▶ WHAT TO WORK ON: In the entries below, which lines run from the one containing "Complete Go Course" to the one containing "## Code Checkpoints"? Copy exactly those lines, ends included, and no others.

Top of DATASET

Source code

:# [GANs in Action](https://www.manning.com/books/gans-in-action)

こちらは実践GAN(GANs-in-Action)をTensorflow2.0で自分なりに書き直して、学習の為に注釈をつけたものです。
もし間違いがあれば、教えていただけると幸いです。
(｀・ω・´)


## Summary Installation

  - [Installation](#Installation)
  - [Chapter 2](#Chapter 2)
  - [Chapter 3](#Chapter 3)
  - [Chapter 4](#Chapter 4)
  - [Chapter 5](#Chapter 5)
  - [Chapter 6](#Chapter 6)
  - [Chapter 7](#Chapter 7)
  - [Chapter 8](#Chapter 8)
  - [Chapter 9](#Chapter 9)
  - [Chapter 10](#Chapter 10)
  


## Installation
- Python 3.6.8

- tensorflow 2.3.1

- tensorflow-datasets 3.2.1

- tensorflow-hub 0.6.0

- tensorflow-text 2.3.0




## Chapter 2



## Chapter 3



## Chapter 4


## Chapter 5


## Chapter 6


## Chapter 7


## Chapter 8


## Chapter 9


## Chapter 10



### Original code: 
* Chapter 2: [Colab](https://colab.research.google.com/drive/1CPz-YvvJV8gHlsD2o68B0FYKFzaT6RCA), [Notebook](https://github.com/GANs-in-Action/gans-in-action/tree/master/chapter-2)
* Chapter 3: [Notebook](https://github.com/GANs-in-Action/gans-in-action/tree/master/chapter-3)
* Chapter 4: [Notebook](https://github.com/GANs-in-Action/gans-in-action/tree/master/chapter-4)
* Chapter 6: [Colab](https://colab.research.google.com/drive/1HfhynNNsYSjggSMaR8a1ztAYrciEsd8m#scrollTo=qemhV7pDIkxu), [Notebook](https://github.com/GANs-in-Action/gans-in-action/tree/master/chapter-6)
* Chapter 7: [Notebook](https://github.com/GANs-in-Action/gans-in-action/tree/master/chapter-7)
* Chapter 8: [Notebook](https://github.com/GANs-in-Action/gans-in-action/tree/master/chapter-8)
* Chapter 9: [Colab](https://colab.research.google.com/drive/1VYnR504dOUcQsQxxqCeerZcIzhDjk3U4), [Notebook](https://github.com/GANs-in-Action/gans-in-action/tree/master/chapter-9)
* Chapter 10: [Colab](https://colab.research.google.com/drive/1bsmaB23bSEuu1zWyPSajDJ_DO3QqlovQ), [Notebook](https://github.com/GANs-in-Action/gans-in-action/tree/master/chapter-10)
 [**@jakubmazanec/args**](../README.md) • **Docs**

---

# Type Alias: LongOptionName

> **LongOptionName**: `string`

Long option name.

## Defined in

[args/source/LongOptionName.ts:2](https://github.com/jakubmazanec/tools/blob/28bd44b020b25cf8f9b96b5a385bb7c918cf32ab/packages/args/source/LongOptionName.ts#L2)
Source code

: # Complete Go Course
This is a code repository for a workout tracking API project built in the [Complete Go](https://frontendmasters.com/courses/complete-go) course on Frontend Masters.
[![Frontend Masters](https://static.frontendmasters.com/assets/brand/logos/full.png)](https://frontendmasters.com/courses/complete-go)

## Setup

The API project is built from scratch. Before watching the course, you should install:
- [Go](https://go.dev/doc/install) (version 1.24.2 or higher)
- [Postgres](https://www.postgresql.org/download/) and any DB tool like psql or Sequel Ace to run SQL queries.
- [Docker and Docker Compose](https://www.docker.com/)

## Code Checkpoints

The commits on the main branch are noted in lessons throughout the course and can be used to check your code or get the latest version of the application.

Bottom of DATASET

▶ WRITTEN ANSWER:
: # Complete Go Course
This is a code repository for a workout tracking API project built in the [Complete Go](https://frontendmasters.com/courses/complete-go) course on Frontend Masters.
[![Frontend Masters](https://static.frontendmasters.com/assets/brand/logos/full.png)](https://frontendmasters.com/courses/complete-go)

## Setup

The API project is built from scratch. Before watching the course, you should install:
- [Go](https://go.dev/doc/install) (version 1.24.2 or higher)
- [Postgres](https://www.postgresql.org/download/) and any DB tool like psql or Sequel Ace to run SQL queries.
- [Docker and Docker Compose](https://www.docker.com/)

## Code Checkpoints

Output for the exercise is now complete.